__What you have to do__
In the data below, the answer is the run of lines from the line containing "## Module 7: Create and Deploy Containers" through the line containing "## Module 8: Database Design", both included; print it exactly and nothing else.

__Material for the task__

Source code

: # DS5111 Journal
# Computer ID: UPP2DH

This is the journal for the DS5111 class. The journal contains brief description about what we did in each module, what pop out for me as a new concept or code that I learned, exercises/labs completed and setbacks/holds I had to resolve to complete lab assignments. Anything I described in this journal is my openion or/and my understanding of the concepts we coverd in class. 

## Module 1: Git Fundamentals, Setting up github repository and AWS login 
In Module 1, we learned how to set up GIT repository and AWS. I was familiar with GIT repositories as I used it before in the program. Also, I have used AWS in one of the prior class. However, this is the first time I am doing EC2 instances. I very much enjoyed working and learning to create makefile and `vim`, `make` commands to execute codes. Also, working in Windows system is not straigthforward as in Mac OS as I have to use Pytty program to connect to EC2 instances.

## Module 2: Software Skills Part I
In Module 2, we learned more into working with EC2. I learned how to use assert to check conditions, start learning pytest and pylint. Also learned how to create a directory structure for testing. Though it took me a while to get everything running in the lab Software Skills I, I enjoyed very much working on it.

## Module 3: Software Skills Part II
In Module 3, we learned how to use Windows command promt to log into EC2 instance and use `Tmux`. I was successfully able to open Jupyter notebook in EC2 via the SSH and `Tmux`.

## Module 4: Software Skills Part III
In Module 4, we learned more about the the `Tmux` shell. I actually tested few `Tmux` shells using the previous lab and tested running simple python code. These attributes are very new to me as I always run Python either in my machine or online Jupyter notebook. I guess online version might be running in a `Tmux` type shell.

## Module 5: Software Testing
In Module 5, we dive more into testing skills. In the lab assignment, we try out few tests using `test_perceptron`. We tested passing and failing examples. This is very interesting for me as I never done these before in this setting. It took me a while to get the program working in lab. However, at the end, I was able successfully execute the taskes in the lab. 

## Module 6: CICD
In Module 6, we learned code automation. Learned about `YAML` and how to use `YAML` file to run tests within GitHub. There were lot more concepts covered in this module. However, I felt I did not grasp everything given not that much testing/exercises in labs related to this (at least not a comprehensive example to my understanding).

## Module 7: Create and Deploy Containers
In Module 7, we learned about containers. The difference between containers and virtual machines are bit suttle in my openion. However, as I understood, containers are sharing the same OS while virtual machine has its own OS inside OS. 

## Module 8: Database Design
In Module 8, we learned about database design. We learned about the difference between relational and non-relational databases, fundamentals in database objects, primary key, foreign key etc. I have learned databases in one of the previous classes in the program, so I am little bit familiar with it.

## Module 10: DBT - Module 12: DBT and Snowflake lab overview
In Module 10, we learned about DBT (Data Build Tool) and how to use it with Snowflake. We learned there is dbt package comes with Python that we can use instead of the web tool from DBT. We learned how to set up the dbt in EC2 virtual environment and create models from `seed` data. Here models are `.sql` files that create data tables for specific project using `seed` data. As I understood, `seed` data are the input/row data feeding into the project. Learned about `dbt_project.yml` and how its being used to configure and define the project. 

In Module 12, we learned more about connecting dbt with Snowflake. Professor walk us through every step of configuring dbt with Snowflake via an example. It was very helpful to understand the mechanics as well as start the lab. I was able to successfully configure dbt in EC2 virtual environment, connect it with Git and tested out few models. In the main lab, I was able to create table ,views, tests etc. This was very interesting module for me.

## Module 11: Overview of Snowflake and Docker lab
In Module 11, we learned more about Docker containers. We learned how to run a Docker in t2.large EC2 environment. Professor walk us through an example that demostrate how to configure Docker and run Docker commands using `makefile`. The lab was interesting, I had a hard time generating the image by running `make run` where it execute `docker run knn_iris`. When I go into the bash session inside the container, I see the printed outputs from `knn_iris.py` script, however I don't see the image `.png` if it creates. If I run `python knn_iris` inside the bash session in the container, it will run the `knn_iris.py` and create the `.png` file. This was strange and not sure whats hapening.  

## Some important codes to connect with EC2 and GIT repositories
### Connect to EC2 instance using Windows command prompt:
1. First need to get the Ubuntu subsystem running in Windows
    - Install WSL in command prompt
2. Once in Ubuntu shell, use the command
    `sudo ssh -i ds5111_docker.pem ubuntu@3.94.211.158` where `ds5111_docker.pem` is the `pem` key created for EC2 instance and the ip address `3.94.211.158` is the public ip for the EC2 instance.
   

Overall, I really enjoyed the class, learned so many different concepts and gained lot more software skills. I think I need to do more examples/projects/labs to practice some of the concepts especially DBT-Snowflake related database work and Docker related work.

__Response__
## Module 7: Create and Deploy Containers
In Module 7, we learned about containers. The difference between containers and virtual machines are bit suttle in my openion. However, as I understood, containers are sharing the same OS while virtual machine has its own OS inside OS. 

## Module 8: Database Design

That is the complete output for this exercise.